_YOUR OBJECTIVE_: Check each line of the material for the string "opportunity", and copy the lines that have it.
# # # #
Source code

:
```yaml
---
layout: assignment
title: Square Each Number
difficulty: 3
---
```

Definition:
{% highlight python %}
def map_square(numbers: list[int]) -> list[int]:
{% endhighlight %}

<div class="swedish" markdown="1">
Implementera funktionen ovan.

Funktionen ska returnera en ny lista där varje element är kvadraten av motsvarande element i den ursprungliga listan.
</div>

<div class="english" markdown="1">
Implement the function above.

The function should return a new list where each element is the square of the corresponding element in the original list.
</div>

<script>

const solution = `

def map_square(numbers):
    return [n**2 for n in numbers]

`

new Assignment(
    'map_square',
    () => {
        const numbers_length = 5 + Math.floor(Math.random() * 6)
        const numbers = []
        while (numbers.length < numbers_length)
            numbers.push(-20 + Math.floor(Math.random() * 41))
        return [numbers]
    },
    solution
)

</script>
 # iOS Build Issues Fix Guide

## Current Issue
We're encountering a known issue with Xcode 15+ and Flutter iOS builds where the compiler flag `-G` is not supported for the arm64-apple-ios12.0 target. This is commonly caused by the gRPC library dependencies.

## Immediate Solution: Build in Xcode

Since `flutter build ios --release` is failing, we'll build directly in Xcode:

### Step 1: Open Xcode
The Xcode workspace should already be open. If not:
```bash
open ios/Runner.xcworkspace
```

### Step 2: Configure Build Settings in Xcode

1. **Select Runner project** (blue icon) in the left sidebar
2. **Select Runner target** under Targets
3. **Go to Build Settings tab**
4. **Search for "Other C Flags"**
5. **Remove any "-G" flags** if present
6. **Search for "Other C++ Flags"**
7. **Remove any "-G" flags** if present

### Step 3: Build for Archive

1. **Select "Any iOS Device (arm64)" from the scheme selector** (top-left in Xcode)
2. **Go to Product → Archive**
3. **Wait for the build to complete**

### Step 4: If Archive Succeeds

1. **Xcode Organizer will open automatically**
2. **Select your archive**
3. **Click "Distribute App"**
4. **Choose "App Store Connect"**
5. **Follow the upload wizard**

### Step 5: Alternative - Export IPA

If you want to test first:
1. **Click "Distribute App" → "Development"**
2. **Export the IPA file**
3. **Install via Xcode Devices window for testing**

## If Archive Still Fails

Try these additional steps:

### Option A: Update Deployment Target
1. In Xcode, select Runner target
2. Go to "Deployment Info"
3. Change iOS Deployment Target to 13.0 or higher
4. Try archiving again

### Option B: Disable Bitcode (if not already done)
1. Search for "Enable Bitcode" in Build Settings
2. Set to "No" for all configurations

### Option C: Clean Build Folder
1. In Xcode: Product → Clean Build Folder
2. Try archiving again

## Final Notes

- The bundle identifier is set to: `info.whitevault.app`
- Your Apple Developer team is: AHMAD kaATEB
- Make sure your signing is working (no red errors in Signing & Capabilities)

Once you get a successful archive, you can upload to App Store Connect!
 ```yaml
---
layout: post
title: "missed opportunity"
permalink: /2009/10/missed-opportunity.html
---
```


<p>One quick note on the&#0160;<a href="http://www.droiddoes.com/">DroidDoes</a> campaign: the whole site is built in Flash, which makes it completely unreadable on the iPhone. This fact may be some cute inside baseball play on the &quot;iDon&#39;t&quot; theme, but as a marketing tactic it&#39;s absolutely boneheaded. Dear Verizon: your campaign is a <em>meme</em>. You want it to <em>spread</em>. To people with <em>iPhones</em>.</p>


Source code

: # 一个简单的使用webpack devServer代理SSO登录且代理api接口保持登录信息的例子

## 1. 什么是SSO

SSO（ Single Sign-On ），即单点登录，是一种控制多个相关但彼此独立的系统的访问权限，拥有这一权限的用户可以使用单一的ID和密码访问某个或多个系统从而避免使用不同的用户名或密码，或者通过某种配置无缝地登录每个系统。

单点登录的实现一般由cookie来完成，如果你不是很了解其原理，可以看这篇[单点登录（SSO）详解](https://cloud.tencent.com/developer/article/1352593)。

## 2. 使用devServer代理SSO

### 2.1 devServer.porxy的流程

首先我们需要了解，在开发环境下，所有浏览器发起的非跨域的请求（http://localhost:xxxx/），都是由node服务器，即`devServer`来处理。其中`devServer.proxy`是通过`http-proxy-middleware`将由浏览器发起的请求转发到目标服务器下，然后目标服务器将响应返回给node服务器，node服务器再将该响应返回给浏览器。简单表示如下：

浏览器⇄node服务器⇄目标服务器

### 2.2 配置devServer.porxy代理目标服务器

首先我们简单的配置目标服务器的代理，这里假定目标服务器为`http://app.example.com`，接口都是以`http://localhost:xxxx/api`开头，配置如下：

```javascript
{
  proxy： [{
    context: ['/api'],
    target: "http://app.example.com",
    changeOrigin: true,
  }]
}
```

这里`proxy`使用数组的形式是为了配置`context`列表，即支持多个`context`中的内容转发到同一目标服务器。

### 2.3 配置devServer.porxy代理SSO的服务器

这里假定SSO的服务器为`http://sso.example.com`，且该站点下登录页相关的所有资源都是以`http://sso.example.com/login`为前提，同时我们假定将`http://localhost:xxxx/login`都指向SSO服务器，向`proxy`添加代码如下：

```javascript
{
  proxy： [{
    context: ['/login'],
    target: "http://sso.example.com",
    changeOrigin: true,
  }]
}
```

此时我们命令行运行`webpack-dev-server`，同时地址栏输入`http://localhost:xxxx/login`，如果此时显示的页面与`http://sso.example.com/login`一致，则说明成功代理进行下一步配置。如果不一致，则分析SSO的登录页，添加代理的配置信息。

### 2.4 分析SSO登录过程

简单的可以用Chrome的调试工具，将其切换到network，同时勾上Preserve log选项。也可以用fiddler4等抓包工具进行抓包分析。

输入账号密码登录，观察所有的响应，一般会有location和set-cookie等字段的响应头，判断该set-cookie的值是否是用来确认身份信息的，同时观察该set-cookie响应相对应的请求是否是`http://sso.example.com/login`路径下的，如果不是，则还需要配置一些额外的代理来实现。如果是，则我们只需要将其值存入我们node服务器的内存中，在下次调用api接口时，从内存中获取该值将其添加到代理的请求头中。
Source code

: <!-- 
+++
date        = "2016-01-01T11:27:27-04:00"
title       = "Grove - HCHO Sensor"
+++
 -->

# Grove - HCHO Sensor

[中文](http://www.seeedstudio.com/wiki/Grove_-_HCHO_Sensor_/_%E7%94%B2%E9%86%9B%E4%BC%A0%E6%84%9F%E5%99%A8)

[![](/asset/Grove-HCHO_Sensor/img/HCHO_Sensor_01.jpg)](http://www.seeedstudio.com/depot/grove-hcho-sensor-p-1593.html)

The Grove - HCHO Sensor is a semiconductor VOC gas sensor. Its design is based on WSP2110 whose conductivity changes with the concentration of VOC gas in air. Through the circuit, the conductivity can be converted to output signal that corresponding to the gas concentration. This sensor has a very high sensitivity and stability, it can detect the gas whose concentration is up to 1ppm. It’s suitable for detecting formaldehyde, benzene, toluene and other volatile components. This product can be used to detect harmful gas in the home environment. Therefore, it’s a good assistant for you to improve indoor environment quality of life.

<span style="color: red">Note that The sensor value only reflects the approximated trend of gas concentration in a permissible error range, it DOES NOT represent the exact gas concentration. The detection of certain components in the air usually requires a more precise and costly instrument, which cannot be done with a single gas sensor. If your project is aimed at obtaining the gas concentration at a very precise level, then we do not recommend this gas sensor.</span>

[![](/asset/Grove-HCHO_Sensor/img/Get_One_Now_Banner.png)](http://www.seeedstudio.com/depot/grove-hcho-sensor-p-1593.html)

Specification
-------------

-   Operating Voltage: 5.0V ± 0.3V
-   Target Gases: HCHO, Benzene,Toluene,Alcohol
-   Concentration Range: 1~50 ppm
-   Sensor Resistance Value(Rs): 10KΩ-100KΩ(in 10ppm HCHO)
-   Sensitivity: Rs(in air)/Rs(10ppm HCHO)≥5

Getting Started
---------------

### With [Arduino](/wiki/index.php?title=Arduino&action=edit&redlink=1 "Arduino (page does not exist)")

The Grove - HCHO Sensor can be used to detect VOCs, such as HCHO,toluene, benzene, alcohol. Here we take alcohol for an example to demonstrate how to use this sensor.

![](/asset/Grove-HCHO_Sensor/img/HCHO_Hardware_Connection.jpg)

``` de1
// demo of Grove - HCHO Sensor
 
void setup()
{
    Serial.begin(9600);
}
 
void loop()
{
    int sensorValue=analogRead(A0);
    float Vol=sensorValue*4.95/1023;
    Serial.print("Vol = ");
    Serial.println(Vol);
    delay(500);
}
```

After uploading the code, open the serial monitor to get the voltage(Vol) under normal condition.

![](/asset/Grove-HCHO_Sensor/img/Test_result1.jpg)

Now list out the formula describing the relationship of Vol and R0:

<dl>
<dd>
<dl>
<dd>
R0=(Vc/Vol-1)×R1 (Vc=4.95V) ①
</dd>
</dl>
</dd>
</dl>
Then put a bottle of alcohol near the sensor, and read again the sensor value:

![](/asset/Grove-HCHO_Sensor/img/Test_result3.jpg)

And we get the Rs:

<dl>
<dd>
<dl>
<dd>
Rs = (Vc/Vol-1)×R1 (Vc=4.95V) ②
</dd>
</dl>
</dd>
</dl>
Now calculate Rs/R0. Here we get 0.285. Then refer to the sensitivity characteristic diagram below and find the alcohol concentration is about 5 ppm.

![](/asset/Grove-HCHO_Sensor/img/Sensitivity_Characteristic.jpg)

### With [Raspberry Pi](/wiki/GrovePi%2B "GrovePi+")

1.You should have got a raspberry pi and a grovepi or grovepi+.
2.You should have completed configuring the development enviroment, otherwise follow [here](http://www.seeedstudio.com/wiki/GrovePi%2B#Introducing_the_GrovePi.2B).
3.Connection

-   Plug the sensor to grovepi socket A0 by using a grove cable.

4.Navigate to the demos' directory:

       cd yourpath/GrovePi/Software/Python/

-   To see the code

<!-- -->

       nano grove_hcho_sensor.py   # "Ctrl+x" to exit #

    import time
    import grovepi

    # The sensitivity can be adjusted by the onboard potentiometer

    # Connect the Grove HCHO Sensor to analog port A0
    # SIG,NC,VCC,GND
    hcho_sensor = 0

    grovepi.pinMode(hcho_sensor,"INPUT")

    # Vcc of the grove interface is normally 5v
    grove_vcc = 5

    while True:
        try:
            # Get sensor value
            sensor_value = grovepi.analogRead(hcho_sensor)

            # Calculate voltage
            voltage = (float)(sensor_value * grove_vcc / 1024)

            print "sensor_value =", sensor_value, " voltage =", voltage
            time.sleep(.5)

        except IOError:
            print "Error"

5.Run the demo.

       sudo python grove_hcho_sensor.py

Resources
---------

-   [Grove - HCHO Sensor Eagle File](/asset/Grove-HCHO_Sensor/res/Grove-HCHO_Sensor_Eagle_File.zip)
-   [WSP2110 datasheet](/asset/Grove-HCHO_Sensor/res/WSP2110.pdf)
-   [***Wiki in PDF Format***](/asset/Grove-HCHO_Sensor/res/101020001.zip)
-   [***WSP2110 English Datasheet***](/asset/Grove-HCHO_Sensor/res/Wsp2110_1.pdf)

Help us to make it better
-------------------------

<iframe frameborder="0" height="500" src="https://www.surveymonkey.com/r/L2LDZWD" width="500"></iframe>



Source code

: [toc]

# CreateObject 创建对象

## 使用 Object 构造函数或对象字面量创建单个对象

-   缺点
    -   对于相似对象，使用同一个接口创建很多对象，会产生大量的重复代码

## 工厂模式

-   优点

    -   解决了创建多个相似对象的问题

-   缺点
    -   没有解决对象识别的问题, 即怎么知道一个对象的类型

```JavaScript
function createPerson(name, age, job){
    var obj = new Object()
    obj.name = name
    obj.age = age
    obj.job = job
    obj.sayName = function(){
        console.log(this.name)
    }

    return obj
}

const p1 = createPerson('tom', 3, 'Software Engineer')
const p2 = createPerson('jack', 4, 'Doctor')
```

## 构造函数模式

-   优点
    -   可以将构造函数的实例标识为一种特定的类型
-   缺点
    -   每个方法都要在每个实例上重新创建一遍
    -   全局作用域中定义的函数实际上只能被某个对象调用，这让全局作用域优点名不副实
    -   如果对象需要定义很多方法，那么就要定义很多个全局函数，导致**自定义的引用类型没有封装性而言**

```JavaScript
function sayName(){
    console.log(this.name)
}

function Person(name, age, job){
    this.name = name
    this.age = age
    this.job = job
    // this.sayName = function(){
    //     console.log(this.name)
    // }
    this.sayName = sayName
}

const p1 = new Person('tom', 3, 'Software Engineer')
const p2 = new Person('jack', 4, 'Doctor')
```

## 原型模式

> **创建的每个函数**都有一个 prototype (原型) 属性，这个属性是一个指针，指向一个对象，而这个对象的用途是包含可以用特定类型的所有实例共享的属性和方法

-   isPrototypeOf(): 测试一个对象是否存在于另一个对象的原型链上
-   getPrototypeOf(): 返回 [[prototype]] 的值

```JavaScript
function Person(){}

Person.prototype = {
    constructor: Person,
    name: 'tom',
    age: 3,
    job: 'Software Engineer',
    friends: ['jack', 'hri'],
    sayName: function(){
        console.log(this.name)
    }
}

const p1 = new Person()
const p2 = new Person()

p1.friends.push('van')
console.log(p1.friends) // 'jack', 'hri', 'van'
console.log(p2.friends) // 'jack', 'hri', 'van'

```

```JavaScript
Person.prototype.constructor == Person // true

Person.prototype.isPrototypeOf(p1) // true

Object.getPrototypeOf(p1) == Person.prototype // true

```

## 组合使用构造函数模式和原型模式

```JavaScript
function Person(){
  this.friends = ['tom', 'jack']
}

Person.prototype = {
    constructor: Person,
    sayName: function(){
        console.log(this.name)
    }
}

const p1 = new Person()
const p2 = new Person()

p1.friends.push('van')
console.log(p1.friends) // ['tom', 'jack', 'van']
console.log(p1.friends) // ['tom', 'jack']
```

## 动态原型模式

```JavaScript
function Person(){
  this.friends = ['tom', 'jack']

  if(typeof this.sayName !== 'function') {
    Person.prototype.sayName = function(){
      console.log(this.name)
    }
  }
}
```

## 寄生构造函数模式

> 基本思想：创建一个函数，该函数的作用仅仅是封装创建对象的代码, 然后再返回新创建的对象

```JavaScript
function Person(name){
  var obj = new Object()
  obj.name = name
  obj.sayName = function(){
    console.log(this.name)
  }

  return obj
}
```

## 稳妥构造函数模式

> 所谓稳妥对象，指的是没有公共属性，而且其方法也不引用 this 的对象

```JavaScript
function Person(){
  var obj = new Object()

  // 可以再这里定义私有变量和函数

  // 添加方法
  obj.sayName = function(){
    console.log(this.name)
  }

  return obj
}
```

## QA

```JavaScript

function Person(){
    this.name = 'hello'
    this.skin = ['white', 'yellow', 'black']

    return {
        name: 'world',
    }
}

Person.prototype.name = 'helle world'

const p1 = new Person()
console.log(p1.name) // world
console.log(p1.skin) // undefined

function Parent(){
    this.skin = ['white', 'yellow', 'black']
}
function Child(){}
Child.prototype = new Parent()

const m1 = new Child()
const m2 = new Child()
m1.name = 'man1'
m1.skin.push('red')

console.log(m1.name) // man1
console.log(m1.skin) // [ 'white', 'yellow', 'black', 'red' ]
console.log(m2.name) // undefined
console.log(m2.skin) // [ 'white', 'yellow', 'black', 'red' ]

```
# # # #
_SOLUTION_:
title: "missed opportunity"
permalink: /2009/10/missed-opportunity.html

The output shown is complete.